The BraTS Meningioma Pre-operative Dataset training (1,000/1,424, 70%) and validation (141/1,424, 10%) data are publicly available on Synapse14. The testing dataset (283/1,424, 20%) will be kept private for the foreseeable future to allow for the unbiased assessment of future segmentation algorithms. The “Meningioma supplementary clinical data and imaging parameters for training and validation sets.xlsx” file on the Synapse data repository describes the case level clinical patient data and the image parameters for the training and validation cases14. The supplementary file “Meningioma Dataset Access Steps” provides step by step instructions on how to access the data.

Technical Validation

Patient clinical and demographic data

All clinical characteristics of the subjects included in the BraTS meningioma collection were obtained from clinical records from each respective academic institution without specific disclosure of the data collection method from each institution. This approach was taken to encourage data contribution. Clinical data included patient sex and age at time of the diagnosis, as well as CNS WHO grade. Specific information regarding patient pre-operative treatment was not included as part of data collection. No additional validation of the raw clinical data was conducted in the BraTS meningioma collection.

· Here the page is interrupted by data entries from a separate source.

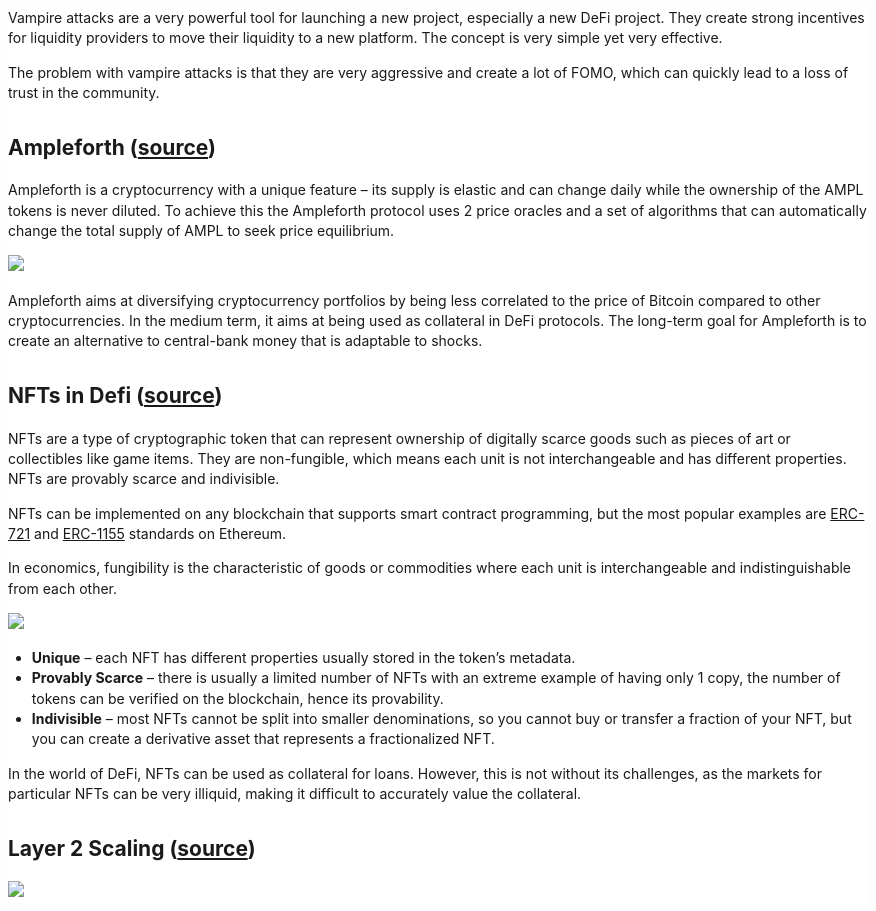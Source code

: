 Vampire attacks are a very powerful tool for launching a new project, especially a new DeFi project. They create strong incentives for liquidity providers to move their liquidity to a new platform. The concept is very simple yet very effective.

The problem with vampire attacks is that they are very aggressive and create a lot of FOMO, which can quickly lead to a loss of trust in the community.

## Ampleforth ([source](https://finematics.com/ampleforth-explained/))

Ampleforth is a cryptocurrency with a unique feature – its supply is elastic and can change daily while the ownership of the AMPL tokens is never diluted. To achieve this the Ampleforth protocol uses 2 price oracles and a set of algorithms that can automatically change the total supply of AMPL to seek price equilibrium.

![](https://i.imgur.com/ROaGFaZ.png)

Ampleforth aims at diversifying cryptocurrency portfolios by being less correlated to the price of Bitcoin compared to other cryptocurrencies. In the medium term, it aims at being used as collateral in DeFi protocols. The long-term goal for Ampleforth is to create an alternative to central-bank money that is adaptable to shocks.

## NFTs in Defi ([source](https://finematics.com/what-are-nfts-and-how-can-they-be-used-in-defi/))

NFTs are a type of cryptographic token that can represent ownership of digitally scarce goods such as pieces of art or collectibles like game items. They are non-fungible, which means each unit is not interchangeable and has different properties. NFTs are provably scarce and indivisible.

NFTs can be implemented on any blockchain that supports smart contract programming, but the most popular examples are [ERC-721](https://eips.ethereum.org/EIPS/eip-721) and [ERC-1155](https://eips.ethereum.org/EIPS/eip-1155) standards on Ethereum.

In economics, fungibility is the characteristic of goods or commodities where each unit is interchangeable and indistinguishable from each other.

![](https://i.imgur.com/iauRPTX.png)

- **Unique** – each NFT has different properties usually stored in the token’s metadata.
- **Provably Scarce** – there is usually a limited number of NFTs with an extreme example of having only 1 copy, the number of tokens can be verified on the blockchain, hence its provability.
- **Indivisible** – most NFTs cannot be split into smaller denominations, so you cannot buy or transfer a fraction of your NFT, but you can create a derivative asset that represents a fractionalized NFT.

In the world of DeFi, NFTs can be used as collateral for loans. However, this is not without its challenges, as the markets for particular NFTs can be very illiquid, making it difficult to accurately value the collateral.

## Layer 2 Scaling ([source](https://finematics.com/ethereum-layer-2-scaling-explained/))

<img src="https://i.imgur.com/uKGFGIb.png" width="400"/>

Image pre-processing and skull stripping

All pre-processing steps were manually reviewed by a fellowship-trained neuroradiologist (author EC) to ensure proper co-registration to the SRI24 atlas space, image quality, adequate skull stripping, presence of an intracranial meningioma, and absence of a non-meningioma intracranial tumor. Any pre-processing errors were manually corrected before inclusion in the dataset. For a majority of exams, original, unprocessed x and y image resolution and slice thickness were available and are included on the Synapse data repository14. Additional original image metadata was either not available, not approved for public release by governing data use agreements, or intentionally witheld to prevent BraTS challenge participants from fingerprinting exams from specific sites. However, data regarding site of origin for each exam is available and can be shared by request to the corresponding author on a case-by-case basis.

Meningioma segmentations

All manually corrected meningioma segmentations were manually reviewed by a board-certified neuroradiologist “approver” (author EC) following the established annotator/approval model used in prior BraTS challenges7. In cases where the approver identified an inaccurate or incomplete segmentation, the case was returned to a different annotator for further refinement with notes indicating remaining issues. This process was repeated, if necessary, until the segmentations were deemed accurate.